Print the records below exactly, starting at the first line and stopping after the line that contains "Si celle-ci existe". Leave out any pictures.

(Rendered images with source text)

+++

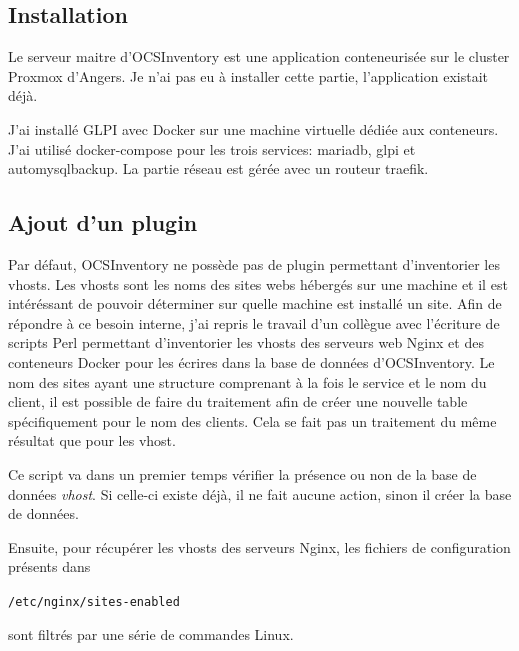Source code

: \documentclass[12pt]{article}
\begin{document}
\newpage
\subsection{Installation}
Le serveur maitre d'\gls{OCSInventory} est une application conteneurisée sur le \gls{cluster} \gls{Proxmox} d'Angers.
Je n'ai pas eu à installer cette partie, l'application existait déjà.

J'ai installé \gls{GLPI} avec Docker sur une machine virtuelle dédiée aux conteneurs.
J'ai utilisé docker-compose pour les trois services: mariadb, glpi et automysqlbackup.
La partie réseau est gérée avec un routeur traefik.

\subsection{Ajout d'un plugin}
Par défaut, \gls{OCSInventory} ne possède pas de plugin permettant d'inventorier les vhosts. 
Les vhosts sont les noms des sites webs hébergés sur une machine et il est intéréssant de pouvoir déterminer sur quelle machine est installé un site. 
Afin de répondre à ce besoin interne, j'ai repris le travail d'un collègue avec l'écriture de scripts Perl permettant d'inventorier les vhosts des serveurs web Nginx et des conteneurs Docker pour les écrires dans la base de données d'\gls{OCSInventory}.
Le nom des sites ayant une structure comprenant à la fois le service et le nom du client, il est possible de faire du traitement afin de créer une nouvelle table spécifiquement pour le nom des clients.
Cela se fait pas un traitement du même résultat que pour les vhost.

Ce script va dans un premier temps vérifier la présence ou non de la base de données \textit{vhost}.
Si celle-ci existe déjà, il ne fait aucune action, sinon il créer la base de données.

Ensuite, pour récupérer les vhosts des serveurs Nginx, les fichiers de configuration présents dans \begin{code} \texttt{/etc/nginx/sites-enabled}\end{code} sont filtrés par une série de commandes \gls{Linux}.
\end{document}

+++

◆ OUTPUT FOR THIS EXERCISE ◆
Source code

: \documentclass[12pt]{article}
\begin{document}
\newpage
\subsection{Installation}
Le serveur maitre d'\gls{OCSInventory} est une application conteneurisée sur le \gls{cluster} \gls{Proxmox} d'Angers.
Je n'ai pas eu à installer cette partie, l'application existait déjà.

J'ai installé \gls{GLPI} avec Docker sur une machine virtuelle dédiée aux conteneurs.
J'ai utilisé docker-compose pour les trois services: mariadb, glpi et automysqlbackup.
La partie réseau est gérée avec un routeur traefik.

\subsection{Ajout d'un plugin}
Par défaut, \gls{OCSInventory} ne possède pas de plugin permettant d'inventorier les vhosts. 
Les vhosts sont les noms des sites webs hébergés sur une machine et il est intéréssant de pouvoir déterminer sur quelle machine est installé un site. 
Afin de répondre à ce besoin interne, j'ai repris le travail d'un collègue avec l'écriture de scripts Perl permettant d'inventorier les vhosts des serveurs web Nginx et des conteneurs Docker pour les écrires dans la base de données d'\gls{OCSInventory}.
Le nom des sites ayant une structure comprenant à la fois le service et le nom du client, il est possible de faire du traitement afin de créer une nouvelle table spécifiquement pour le nom des clients.
Cela se fait pas un traitement du même résultat que pour les vhost.

Ce script va dans un premier temps vérifier la présence ou non de la base de données \textit{vhost}.
Si celle-ci existe déjà, il ne fait aucune action, sinon il créer la base de données.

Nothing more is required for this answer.